Sixth Appellate District of Texas at Texarkana


______________________________


No. 06-05-00121-CV



WILLIAM "BO" BEAN, JR., Appellant

 

V.

REYNOLDS REALTY GROUP, INC., AND

RICHARD REYNOLDS, WILLIAM J. FUERST, AND

JACK W. GOODING, INDIVIDUALLY AND AS

OFFICERS AND DIRECTORS OF

REYNOLDS REALTY GROUP, INC., Appellees



                                              


On Appeal from the 102nd Judicial District Court

Bowie County, Texas

Trial Court No. 03C0256-102



                                                 



Before Ross, Carter, and Cornelius,* JJ.

Opinion by Justice Carter

Morriss, C.J., Not Participating



O P I N I O N


            William "Bo" Bean, Jr., appeals from a take-nothing summary judgment rendered in his lawsuit against Reynolds Realty Group, Inc., and Richard Reynolds, William J. Fuerst, and Jack W. Gooding, Individually and as Officers and Directors of Reynolds Realty Group, Inc. (Reynolds), and against the corporation itself. The undisputed facts show that Bean was one of four directors of the corporation, and an owner of twenty-five percent of the common stock, and that the corporation is a Texas Close Corporation. The Shareholder Agreement is dated March 2001.

            The major focus of Bean's argument rests on his contention that the other directors acted in a way not permitted by the Shareholder Agreement by creating bylaws over his objections. Bean argues that, by so doing, the other directors substituted bylaws for the Shareholder Agreement—and that this was improper because the Agreement provided that it could not be modified unless all parties agreed in writing.

            Summary judgment evidence shows that, after some disagreement about the propriety of some of Bean's behavior, the appellees barred Bean from access to the offices of the corporation and from its assets November 11, 2002. Further, the appellees held a meeting of the stockholders December 30, 2002, and over Bean's objections, adopted bylaws to replace the Shareholder Agreement. Nearly a year later, on November 7, 2003, a stockholders' meeting was held, with all four present, and the corporation was dissolved.

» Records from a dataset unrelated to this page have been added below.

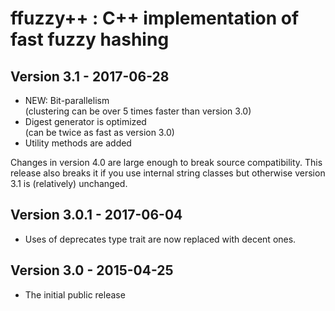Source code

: ffuzzy++ : C++ implementation of fast fuzzy hashing
====================================================


Version 3.1 - 2017-06-28
-------------------------

*	NEW: Bit-parallelism  
	(clustering can be over 5 times faster than version 3.0)
*	Digest generator is optimized  
	(can be twice as fast as version 3.0)
*	Utility methods are added

Changes in version 4.0 are large enough to break source compatibility.
This release also breaks it if you use internal string classes but
otherwise version 3.1 is (relatively) unchanged.


Version 3.0.1 - 2017-06-04
---------------------------

*	Uses of deprecates type trait are now replaced with decent ones.


Version 3.0 - 2015-04-25
-------------------------

*	The initial public release
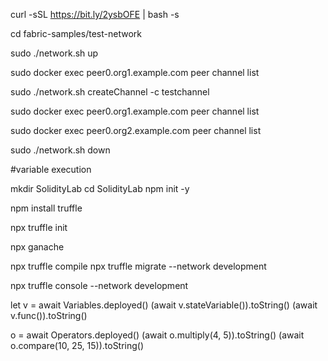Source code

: curl -sSL https://bit.ly/2ysbOFE | bash -s

cd fabric-samples/test-network

sudo ./network.sh up

sudo docker exec peer0.org1.example.com peer channel list

sudo ./network.sh createChannel -c testchannel

sudo docker exec peer0.org1.example.com peer channel list

sudo docker exec peer0.org2.example.com peer channel list

sudo ./network.sh down



#variable execution


mkdir SolidityLab
cd SolidityLab
npm init -y

npm install truffle

npx truffle init

npx ganache

npx truffle compile
npx truffle migrate --network development

npx truffle console --network development


let v = await Variables.deployed()
(await v.stateVariable()).toString()
(await v.func()).toString()

o = await Operators.deployed()
(await o.multiply(4, 5)).toString()
(await o.compare(10, 25, 15)).toString()

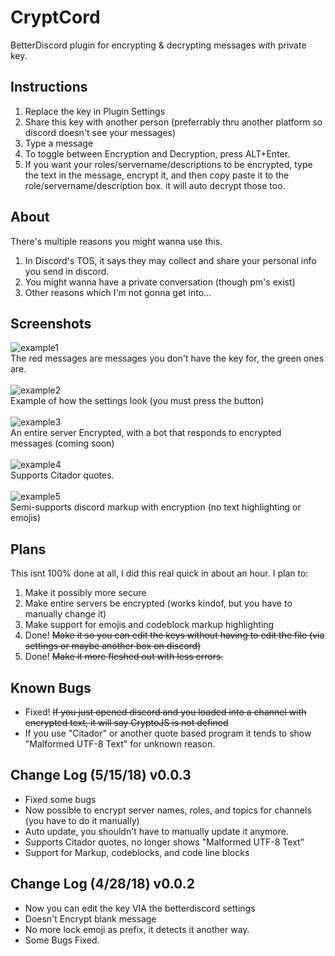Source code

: # CryptCord
BetterDiscord plugin for encrypting &amp; decrypting messages with private key.

## Instructions
1) Replace the key in Plugin Settings
2) Share this key with another person (preferrably thru another platform so discord doesn't see your messages)
3) Type a message
4) To toggle between Encryption and Decryption, press ALT+Enter.
5) If you want your roles/servername/descriptions to be encrypted, type the text in the message, encrypt it, and then copy paste it to the role/servername/description box. it will auto decrypt those too.

## About
There's multiple reasons you might wanna use this.
1) In Discord's TOS, it says they may collect and share your personal info you send in discord.
2) You might wanna have a private conversation (though pm's exist)
3) Other reasons which I'm not gonna get into...

## Screenshots
![example1](https://i.imgur.com/lx665z7.png)<br>
The red messages are messages you don't have the key for, the green ones are.
<br><br>
![example2](https://i.imgur.com/jynl1Xz.png)<br>
Example of how the settings look (you must press the button)
<br><br>
![example3](https://i.imgur.com/eLJgxxs.png)<br>
An entire server Encrypted, with a bot that responds to encrypted messages (coming soon)
<br><br>
![example4](https://i.imgur.com/yL8djOR.png)<br>
Supports Citador quotes.
<br><br>
![example5](https://i.imgur.com/O4faa2T.png)<br>
Semi-supports discord markup with encryption (no text highlighting or emojis)

## Plans
This isnt 100% done at all, I did this real quick in about an hour. I plan to:<br>
1) Make it possibly more secure
2) Make entire servers be encrypted (works kindof, but you have to manually change it)
3) Make support for emojis and codeblock markup highlighting
4) Done! ~~Make it so you can edit the keys without having to edit the file (via settings or maybe another box on discord)~~
5) Done! ~~Make it more fleshed out with less errors.~~

## Known Bugs
* Fixed! ~~If you just opened discord and you loaded into a channel with encrypted text, it will say CryptoJS is not defined~~<br>
* If you use "Citador" or another quote based program it tends to show "Malformed UTF-8 Text" for unknown reason.

## Change Log (5/15/18) v0.0.3
* Fixed some bugs
* Now possible to encrypt server names, roles, and topics for channels (you have to do it manually)
* Auto update, you shouldn't have to manually update it anymore.
* Supports Citador quotes, no longer shows "Malformed UTF-8 Text"
* Support for Markup, codeblocks, and code line blocks

## Change Log (4/28/18) v0.0.2
* Now you can edit the key VIA the betterdiscord settings
* Doesn't Encrypt blank message
* No more lock emoji as prefix, it detects it another way.
* Some Bugs Fixed.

            There is evidence that, at dissolution, the intention was to liquidate the assets of this corporation and divide them among the four stockholders. Bean alleged that the controlling stockholders neither created a schedule for distribution, nor distributed its assets, and that the remaining trio formed a separate entity that he believes used all the assets (including furniture, equipment, and cash) of the Group.

Procedural Problems

            We first recognize that Reynolds filed a motion for summary judgment that contains no grounds on which the trial court could grant a judgment. Rather than filing a motion for summary judgment setting out grounds, Reynolds filed a pro forma motion simply alleging that "there is no evidence to support the plaintiff's causes of actions and allegations." Reynolds also filed a brief with attachments. In response, Bean filed only a denial with attachments. This is not proper practice.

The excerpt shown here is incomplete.